There are two stories going around as to why Russ Verney voluntarily stepped down as chairman of the Reform Party.

Gargan says Reform Party members, including those who are more mainstream than dissident, drafted him to run for chairman because they were dissatisfied with the party's direction under Verney and, by association, Perot. Ballot access had been lost in more states than it had been retained, and an increasing number of states had no representation at each successive national convention.

"There was considerable unrest in the ranks," says Gargan, who describes the party as having been on the verge of total collapse. "Without fingering certain people, the whole party seemed to be drifting without any focus."

Verney, however, says he felt no pressure to hang it up, and instead just felt it was time to allow new leadership to blossom.

"I have worked day and night for seven years at the vanguard of this reform movement," says Verney, 52, who went to work for Perot in 1992 after quitting as executive director of the New Hampshire Democratic Party. "I have traveled the country from coast to coast and border to border in support of this. I personally know virtually everyone who is a convention delegate. Through my performance and my commitment and my dedication to this, I have no doubt that if I ran for re-election, I would have been overwhelmingly re-elected and would be for time immemorial."

The 1999 chairman race, however, came down to Gargan, the choice of the dissidents and Ventura, and Patricia Benjamin, the choice of Verney and Pat Choate, Perot's 1996 running mate. Nevertheless, several Reform Party activists are spinning the yarn that the media unfairly portrayed the contest as a grudge match between Ventura and Perot.

Gargan points to Ventura's convention speech, which contained several minutes of praise for Perot. The Truaxes say Perot received an enthusiastic ovation at the convention when he gave his speech -- an address, by the way, that never mentioned Ventura. Even Madsen will concede that Perot is owed a debt of gratitude for all he has done for the reform movement.

Yet when Gargan sought endorsements for his chairman candidacy, he went to Ventura and not Perot. "There used to be a day I could call Mr. Perot and they would patch me through, and now I can't get through to him on the phone or even get my letters answered," Gargan says. "I don't know what I did wrong to justify that. I didn't ask him for an endorsement because I knew he wouldn't give it to me."

In fact, Perot did not officially endorse anyone, although that was implied with Verney and Choate's backing of Benjamin. Verney maintains that Perot did not want to continue to be the figurehead of the party.
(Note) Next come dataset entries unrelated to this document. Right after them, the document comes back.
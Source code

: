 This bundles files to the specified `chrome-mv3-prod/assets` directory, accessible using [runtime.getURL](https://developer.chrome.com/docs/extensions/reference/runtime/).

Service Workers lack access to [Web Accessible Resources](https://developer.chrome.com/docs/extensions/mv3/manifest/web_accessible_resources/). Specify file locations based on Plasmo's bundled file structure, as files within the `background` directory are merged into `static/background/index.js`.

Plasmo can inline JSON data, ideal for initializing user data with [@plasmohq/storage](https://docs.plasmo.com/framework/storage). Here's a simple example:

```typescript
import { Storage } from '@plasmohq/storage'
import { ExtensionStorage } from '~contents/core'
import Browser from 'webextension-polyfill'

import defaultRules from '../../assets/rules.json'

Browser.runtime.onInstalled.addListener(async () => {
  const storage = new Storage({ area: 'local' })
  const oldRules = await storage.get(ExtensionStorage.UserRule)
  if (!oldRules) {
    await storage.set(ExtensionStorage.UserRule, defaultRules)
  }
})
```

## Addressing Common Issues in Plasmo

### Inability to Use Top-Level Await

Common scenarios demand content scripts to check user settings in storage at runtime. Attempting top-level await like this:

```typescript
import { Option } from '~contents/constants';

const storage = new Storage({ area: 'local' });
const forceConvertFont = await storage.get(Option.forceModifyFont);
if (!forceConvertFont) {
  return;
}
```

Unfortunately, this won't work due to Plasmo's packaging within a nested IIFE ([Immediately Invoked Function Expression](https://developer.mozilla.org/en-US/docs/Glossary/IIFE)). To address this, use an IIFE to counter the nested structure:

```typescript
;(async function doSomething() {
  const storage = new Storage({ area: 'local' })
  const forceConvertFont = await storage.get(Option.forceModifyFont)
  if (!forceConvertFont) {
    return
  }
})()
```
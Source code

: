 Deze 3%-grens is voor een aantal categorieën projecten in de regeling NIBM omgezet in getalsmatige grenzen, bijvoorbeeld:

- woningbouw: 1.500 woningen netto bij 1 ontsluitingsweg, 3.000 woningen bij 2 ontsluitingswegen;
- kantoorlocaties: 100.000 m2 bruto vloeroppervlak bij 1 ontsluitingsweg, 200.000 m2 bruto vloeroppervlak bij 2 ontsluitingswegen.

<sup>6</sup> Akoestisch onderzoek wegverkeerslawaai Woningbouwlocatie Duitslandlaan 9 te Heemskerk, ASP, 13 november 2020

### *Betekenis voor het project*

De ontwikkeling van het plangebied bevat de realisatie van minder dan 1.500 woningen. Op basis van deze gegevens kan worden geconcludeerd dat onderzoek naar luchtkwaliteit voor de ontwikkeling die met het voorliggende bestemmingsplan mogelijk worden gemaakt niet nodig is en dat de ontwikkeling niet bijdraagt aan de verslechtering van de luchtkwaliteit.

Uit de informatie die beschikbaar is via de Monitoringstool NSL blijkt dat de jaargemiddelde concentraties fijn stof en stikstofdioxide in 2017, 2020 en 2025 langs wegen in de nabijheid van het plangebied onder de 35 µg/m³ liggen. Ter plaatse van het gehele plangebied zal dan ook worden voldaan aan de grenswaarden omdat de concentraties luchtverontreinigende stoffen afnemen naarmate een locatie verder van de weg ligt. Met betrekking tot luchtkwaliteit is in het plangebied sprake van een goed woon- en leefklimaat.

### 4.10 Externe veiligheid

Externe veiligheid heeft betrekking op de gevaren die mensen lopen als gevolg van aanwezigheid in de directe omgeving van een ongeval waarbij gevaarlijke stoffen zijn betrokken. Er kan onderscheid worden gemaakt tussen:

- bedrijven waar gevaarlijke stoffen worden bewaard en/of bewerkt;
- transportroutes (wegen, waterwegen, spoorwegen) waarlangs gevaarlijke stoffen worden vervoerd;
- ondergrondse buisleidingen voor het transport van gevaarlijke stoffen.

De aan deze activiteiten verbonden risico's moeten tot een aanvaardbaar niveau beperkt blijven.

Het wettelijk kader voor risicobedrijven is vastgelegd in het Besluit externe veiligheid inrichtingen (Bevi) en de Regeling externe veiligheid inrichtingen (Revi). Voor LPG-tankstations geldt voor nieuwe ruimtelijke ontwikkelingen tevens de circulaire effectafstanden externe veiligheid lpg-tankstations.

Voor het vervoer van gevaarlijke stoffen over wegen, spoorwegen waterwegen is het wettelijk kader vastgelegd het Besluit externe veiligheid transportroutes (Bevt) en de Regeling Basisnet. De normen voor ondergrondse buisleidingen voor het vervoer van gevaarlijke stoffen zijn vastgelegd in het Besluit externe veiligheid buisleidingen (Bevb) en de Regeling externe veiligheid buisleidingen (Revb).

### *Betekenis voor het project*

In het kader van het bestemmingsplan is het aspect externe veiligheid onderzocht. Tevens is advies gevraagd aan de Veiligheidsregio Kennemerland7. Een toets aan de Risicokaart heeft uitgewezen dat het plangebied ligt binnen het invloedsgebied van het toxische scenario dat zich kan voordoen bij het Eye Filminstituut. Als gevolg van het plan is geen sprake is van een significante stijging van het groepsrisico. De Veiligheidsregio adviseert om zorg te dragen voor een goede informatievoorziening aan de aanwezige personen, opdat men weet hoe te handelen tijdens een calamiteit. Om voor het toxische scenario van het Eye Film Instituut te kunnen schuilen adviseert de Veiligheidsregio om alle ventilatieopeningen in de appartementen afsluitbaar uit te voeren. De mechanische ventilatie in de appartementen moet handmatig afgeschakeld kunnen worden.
"On Election Night 1996, he said he was going to step back and allow us, the owners of the party, the people who created it, to take ownership of it and continue it on," he says. "He's been supportive of that ever since. He did not go into [the 1999 convention] looking at this as any contest between him and anyone else. He viewed it as the continued building of his gift to America, the Reform Party, by the people who own it."

Since 1996 Perot has made only three appearances at Reform Party functions -- each annual national convention. Verney says he apprises Perot daily of the party's progress. But reform-movement activists such as Gargan and Madsen suggest that Perot is guilty of neglect and that the torch needed to be passed to ensure survival.

"Jesse Ventura did something that Perot never did, and that's win," Madsen says bluntly.

In Sugar Land, Jim Welch is considering whether to become active in the reform movement again. He offers a pearl that could stand as a Perot epithet: "He was not the leader that he initially portrayed himself to be. This whole thing of 'Whatever the people want,' that was a crock."